"Venez mesdames! Venez mesdames! Il est très très bon, le poisson à une livre, il n'est pas cher, le poisson à une livre !". Ce refrain anodin était entonné au printemps dernier par Mohammed Shahid Nazir pour attirer les clients à son étal du marché Queens d'Upton Park, à Londres.
Les passants déambulaient sans acheter son poisson vendu une livre britannique pièce - "One pound fish" en anglais, environ 1,25 euro - mais étaient charmés par sa ritournelle qui, comme un tube pop, s'incruste quelque part dans le cerveau sans en ressortir.
Amusés, des jeunes ont filmé la scène et posté le clip sur YouTube. Plus de cinq millions de personnes ont visionné ce tube a capella One pound fish.
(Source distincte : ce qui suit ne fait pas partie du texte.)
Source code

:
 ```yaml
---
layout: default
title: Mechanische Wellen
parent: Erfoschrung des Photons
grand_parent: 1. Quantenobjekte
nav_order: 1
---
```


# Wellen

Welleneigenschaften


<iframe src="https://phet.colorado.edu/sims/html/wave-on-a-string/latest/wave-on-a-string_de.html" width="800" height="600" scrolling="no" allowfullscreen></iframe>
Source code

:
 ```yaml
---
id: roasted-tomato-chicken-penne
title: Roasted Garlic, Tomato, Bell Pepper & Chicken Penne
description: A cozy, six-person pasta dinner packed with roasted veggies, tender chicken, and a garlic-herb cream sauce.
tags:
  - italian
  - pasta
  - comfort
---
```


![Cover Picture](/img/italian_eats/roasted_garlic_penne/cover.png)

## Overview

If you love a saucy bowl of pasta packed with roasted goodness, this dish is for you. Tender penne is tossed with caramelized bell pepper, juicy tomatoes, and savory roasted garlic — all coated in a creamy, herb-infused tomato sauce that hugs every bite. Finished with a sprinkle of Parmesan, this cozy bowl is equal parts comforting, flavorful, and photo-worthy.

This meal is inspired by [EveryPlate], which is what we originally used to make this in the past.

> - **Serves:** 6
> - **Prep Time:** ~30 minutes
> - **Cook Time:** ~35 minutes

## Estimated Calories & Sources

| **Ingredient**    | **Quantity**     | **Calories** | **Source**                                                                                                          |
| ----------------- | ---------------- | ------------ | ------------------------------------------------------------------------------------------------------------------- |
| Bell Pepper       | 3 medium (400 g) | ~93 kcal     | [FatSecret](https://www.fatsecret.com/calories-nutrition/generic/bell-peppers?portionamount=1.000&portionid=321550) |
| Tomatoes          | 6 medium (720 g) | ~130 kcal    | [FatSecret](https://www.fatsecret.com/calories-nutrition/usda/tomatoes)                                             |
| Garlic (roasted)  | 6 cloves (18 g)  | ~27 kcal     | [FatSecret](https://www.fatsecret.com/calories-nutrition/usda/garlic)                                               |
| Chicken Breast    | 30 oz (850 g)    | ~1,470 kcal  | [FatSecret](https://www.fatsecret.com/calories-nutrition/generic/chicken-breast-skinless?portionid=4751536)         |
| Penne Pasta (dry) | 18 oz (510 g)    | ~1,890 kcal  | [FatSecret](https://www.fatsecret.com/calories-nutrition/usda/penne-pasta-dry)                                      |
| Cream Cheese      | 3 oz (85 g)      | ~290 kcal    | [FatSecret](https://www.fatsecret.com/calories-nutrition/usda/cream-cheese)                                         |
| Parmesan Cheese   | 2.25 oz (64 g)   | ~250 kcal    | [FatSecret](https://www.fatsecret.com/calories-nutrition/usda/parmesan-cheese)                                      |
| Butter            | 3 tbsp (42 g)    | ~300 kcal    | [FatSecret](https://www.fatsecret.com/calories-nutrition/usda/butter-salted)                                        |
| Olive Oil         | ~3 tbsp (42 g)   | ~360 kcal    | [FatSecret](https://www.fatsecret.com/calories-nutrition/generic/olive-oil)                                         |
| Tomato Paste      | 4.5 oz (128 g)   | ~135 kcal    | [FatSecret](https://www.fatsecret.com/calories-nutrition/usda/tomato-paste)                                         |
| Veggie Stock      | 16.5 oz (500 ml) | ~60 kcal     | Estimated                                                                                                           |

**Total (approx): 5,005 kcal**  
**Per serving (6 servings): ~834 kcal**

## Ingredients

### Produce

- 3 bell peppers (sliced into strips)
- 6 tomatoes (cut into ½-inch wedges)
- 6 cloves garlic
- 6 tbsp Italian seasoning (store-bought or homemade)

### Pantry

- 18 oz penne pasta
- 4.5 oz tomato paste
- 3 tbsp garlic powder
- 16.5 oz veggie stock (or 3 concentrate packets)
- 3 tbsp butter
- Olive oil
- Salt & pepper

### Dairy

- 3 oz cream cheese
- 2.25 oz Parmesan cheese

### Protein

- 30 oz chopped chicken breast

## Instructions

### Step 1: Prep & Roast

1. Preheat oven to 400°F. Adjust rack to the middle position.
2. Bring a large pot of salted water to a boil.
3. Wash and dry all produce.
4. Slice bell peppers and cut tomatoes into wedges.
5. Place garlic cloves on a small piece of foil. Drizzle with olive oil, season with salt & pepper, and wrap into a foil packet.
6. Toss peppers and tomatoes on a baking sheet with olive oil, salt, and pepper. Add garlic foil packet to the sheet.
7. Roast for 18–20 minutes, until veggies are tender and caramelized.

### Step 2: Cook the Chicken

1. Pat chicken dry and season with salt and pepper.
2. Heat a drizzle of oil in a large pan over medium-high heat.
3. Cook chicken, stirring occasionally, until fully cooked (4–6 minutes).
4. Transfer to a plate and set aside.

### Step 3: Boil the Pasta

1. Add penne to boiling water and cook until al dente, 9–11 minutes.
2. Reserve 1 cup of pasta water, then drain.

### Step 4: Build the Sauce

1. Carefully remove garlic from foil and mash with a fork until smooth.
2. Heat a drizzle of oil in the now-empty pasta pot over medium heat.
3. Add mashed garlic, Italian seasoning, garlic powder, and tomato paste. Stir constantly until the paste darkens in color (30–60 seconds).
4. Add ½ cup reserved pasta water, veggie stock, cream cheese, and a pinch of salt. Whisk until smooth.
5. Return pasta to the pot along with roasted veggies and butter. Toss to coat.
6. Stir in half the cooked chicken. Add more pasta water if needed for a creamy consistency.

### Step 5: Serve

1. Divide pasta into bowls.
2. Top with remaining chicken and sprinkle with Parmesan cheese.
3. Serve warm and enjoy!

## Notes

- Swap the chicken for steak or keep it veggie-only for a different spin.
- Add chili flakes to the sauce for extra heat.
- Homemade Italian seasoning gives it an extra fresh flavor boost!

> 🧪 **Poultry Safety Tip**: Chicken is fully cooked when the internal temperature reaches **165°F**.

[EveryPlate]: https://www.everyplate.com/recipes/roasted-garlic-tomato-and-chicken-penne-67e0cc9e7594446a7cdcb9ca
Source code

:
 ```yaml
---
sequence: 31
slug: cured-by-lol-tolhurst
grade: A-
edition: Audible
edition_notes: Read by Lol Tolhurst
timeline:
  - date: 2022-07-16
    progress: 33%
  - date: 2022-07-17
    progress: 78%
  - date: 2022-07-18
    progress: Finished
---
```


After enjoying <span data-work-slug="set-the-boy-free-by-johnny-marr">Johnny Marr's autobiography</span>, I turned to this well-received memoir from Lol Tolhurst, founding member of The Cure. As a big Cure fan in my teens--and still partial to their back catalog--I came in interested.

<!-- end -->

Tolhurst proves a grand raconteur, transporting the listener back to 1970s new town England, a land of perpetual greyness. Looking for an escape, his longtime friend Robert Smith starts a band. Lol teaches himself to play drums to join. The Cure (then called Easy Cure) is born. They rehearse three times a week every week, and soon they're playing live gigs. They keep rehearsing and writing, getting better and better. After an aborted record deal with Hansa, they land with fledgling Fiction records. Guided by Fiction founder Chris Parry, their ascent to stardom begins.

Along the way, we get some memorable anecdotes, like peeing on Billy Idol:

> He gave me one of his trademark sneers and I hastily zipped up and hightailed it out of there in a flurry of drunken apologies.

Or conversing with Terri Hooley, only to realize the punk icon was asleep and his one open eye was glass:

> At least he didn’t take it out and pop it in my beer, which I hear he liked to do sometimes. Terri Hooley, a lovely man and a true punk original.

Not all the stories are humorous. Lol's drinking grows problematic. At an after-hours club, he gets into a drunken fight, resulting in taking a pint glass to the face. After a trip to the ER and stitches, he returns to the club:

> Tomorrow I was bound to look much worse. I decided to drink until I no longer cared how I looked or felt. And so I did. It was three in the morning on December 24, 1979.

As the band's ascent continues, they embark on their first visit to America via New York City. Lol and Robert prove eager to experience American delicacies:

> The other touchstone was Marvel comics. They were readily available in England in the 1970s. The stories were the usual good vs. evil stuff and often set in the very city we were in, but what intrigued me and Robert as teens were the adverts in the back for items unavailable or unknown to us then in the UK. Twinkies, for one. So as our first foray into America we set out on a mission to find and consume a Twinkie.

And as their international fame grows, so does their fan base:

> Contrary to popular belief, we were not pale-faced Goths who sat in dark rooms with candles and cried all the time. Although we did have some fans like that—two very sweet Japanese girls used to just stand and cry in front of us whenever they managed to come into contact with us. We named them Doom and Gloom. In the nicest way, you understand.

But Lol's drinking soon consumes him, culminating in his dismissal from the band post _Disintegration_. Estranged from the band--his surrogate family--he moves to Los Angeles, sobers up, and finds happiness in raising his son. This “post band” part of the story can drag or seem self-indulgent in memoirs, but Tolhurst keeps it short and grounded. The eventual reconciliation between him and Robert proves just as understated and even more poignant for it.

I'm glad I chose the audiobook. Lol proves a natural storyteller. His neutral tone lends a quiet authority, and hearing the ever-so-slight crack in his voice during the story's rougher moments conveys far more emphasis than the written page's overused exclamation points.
Le géant du disque Warner a flairé la bonne occasion et fait signer un contrat à Mohammed.
La chanson est disponible depuis une semaine dans une nouvelle version avec des arrangements à la sauce Bollywood. Et un vidéoclip léché avec de jeunes femmes entourant le chanteur en herbe, devenu une étoile filante en Grande-Bretagne et en Asie du Sud, a été lancé pour promouvoir la chanson qui faisait son entrée lundi sur les palmarès.
"Je suis en huitième position" dans le top-40 des chansons "Dance" en Grande-Bretagne, s'est aussitôt félicité sur son compte Twitter Mohammed Shahid Nazir.
Sa famille au Pakistan rêve déjà de le voir caracoler en tête des palmarès. "Je jeûne et je prie pour mon fils dans l'espoir que sa chanson atteigne la première place du palmarès", a confié à l'AFP sa mère, Kalsoom, un prénom rappelant la voix d'or de la chanson égyptienne Oum Kalthoum.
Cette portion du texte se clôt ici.